By 1982, the Suburban Radio Group, owners of urban rival WPEG (97.9 FM), bought WGIV and gradually began moving programming from the AM side to FM. The two would often simulcast, and both would target a diverse African-American audience. For two years ending in 1985, WGIV aired the Class AA Charlotte O's baseball team.

By late 1990, WPEG and WGIV were in a full-time simulcast. In 1991, WGIV flipped to urban gospel; a year later, WGIV flipped to the satellite-fed urban AC service The Touch. In 1993, Broadcast Partners, Inc. (BPI) purchased both stations from Suburban. Later that year, BPI also purchased Gastonia-licensed WCKZ from the Beasley Broadcast Group and launched a current-based urban AC format under the calls WBAV-FM to that frequency in January 1994. WGIV would then change call letters to WBAV on February 11, 1994.

In July 1995, BPI would merge with Evergreen Media. In December 1996, Evergreen would swap WBAV (and their four other stations in the Charlotte market) to EZ Communications, owners of WSOC-FM and WSSS (Evergreen would receive EZ's Philadelphia stations WIOQ and WUSL in return). In May 1997, due to low ratings, WBAV changed formats to urban contemporary gospel and re-adopted the WGIV call letters on May 23. In July of that year, EZ Communications would merge with American Radio Systems (ARS). ARS would then merge with Infinity Broadcasting on September 19, 1997.

===Expanded band assignment===
On March 17, 1997, the FCC announced that eighty-eight stations had been given permission to move to newly available "Expanded Band" transmitting frequencies, ranging from 1610 to 1700 kHz, with WGIV authorized to move from 1600 to 1660 kHz.

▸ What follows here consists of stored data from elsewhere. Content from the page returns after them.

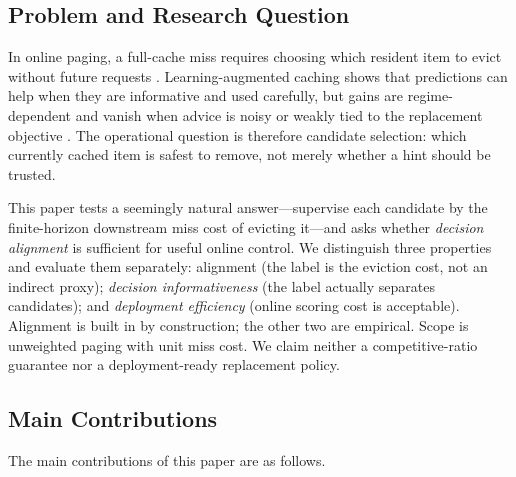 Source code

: \documentclass[preprint,12pt]{elsarticle}
\begin{document}
\subsection{Problem and Research Question}
\label{subsec:problem_motivation}
\label{subsec:objective_scope}

In online paging, a full-cache miss requires choosing which resident item to evict without future requests \cite{belady1966replacement_algorithms,fiat1991competitive_paging}. Learning-augmented caching shows that predictions can help when they are informative and used carefully, but gains are regime-dependent and vanish when advice is noisy or weakly tied to the replacement objective \cite{lykouris2021competitive_caching,antoniadis2020online_metric_untrusted,im2022parsimonious_lac,wei2020better_simpler_lac,chledowski2021robust_lac_experimental,mitzenmacher2022algorithms_predictions}. The operational question is therefore candidate selection: which currently cached item is safest to remove, not merely whether a hint should be trusted.

This paper tests a seemingly natural answer---supervise each candidate by the finite-horizon downstream miss cost of evicting it---and asks whether \emph{decision alignment} is sufficient for useful online control. We distinguish three properties and evaluate them separately: alignment (the label is the eviction cost, not an indirect proxy); \emph{decision informativeness} (the label actually separates candidates); and \emph{deployment efficiency} (online scoring cost is acceptable). Alignment is built in by construction; the other two are empirical. Scope is unweighted paging with unit miss cost. We claim neither a competitive-ratio guarantee nor a deployment-ready replacement policy.

\subsection{Main Contributions}
\label{subsec:main_contributions}

The main contributions of this paper are as follows.
\end{document}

A construction permit for the expanded band station was assigned the call letters WBHE on September 4, 1998. The FCC's initial policy was that both the original station and its expanded band counterpart could operate simultaneously for up to five years, after which owners would have to turn in one of the two licenses, depending on whether they preferred the new assignment or elected to remain on the original frequency, although this deadline was extended multiple times. However, programming on the expanded band station, which changed its call letters to WFNA on December 9, 2003, rather than supplementing WGIV's programming, was instead paired with a co-owned sports outlet station, WFNZ at 610 AM. Therefore, WGIV's traditional programming orientation was lost when the station went silent, at 11:59 p.m. on November 30, 2003, after nearly 56 years of continuous service. The station's license was formally deleted on June 2, 2004.

On September 16, 2005, in recognition of its historic significance, the former WLTC on 1370 AM in Pineville, North Carolina, changed its call sign to WGIV.

Its expanded band successor on AM 1660, WJBX, permanently signed off on December 31, 2020, and had its license formally deleted on August 24, 2022.